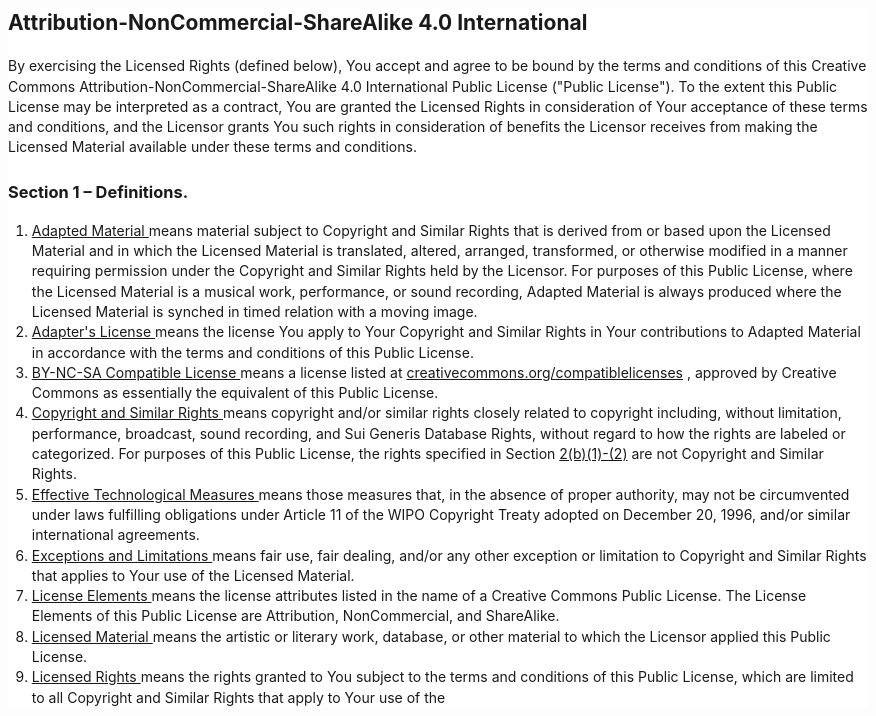 ## Attribution-NonCommercial-ShareAlike 4.0 International

By exercising the Licensed Rights (defined below), You accept and agree
to be bound by the terms and conditions of this Creative Commons
Attribution-NonCommercial-ShareAlike 4.0 International Public License
("Public License"). To the extent this Public License may be interpreted
as a contract, You are granted the Licensed Rights in consideration of
Your acceptance of these terms and conditions, and the Licensor grants
You such rights in consideration of benefits the Licensor receives from
making the Licensed Material available under these terms and conditions.

### Section 1 – Definitions.

1.  <span id="s1a_adapted_material"><span style="text-decoration: underline;">
    Adapted Material </span> means material subject to Copyright and
    Similar Rights that is derived from or based upon the Licensed
    Material and in which the Licensed Material is translated, altered,
    arranged, transformed, or otherwise modified in a manner requiring
    permission under the Copyright and Similar Rights held by the
    Licensor. For purposes of this Public License, where the Licensed
    Material is a musical work, performance, or sound recording, Adapted
    Material is always produced where the Licensed Material is synched
    in timed relation with a moving image.</span>
2.  <span id="s1b_adapters_license"><span style="text-decoration: underline;">
    Adapter's License </span> means the license You apply to Your
    Copyright and Similar Rights in Your contributions to Adapted
    Material in accordance with the terms and conditions of this Public
    License.</span>
3.  <span id="s1c_by_nc_sa_compatible_license"><span style="text-decoration: underline;">
    BY-NC-SA Compatible License </span> means a license listed at
    [creativecommons.org/compatiblelicenses](//creativecommons.org/compatiblelicenses)
    , approved by Creative Commons as essentially the equivalent of this
    Public License.</span>
4.  <span id="s1d_copyright_and_similar_rights"><span style="text-decoration: underline;">
    Copyright and Similar Rights </span> means copyright and/or similar
    rights closely related to copyright including, without limitation,
    performance, broadcast, sound recording, and Sui Generis Database
    Rights, without regard to how the rights are labeled or categorized.
    For purposes of this Public License, the rights specified in Section
    [2(b)(1)-(2)](#s2b) are not Copyright and Similar Rights.</span>
5.  <span id="s1e_effective_technological_measures"><span style="text-decoration: underline;">
    Effective Technological Measures </span> means those measures that,
    in the absence of proper authority, may not be circumvented under
    laws fulfilling obligations under Article 11 of the WIPO Copyright
    Treaty adopted on December 20, 1996, and/or similar international
    agreements.</span>
6.  <span id="s1f_exceptions_and_limitations"><span style="text-decoration: underline;">
    Exceptions and Limitations </span> means fair use, fair dealing,
    and/or any other exception or limitation to Copyright and Similar
    Rights that applies to Your use of the Licensed Material.</span>
7.  <span id="s1g_license_elements_nc_sa"><span style="text-decoration: underline;">
    License Elements </span> means the license attributes listed in the
    name of a Creative Commons Public License. The License Elements of
    this Public License are Attribution, NonCommercial, and
    ShareAlike.</span>
8.  <span id="s1h_licensed_material"><span style="text-decoration: underline;">
    Licensed Material </span> means the artistic or literary work,
    database, or other material to which the Licensor applied this
    Public License.</span>
9.  <span id="s1i_licensed_rights"><span style="text-decoration: underline;">
    Licensed Rights </span> means the rights granted to You subject to
    the terms and conditions of this Public License, which are limited
    to all Copyright and Similar Rights that apply to Your use of the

━━━━

Task item:
Whenever a line includes the word "which", pull it out of the entries.

Answer to this exercise:
    Material and in which the Licensed Material is translated, altered,
    database, or other material to which the Licensor applied this
    the terms and conditions of this Public License, which are limited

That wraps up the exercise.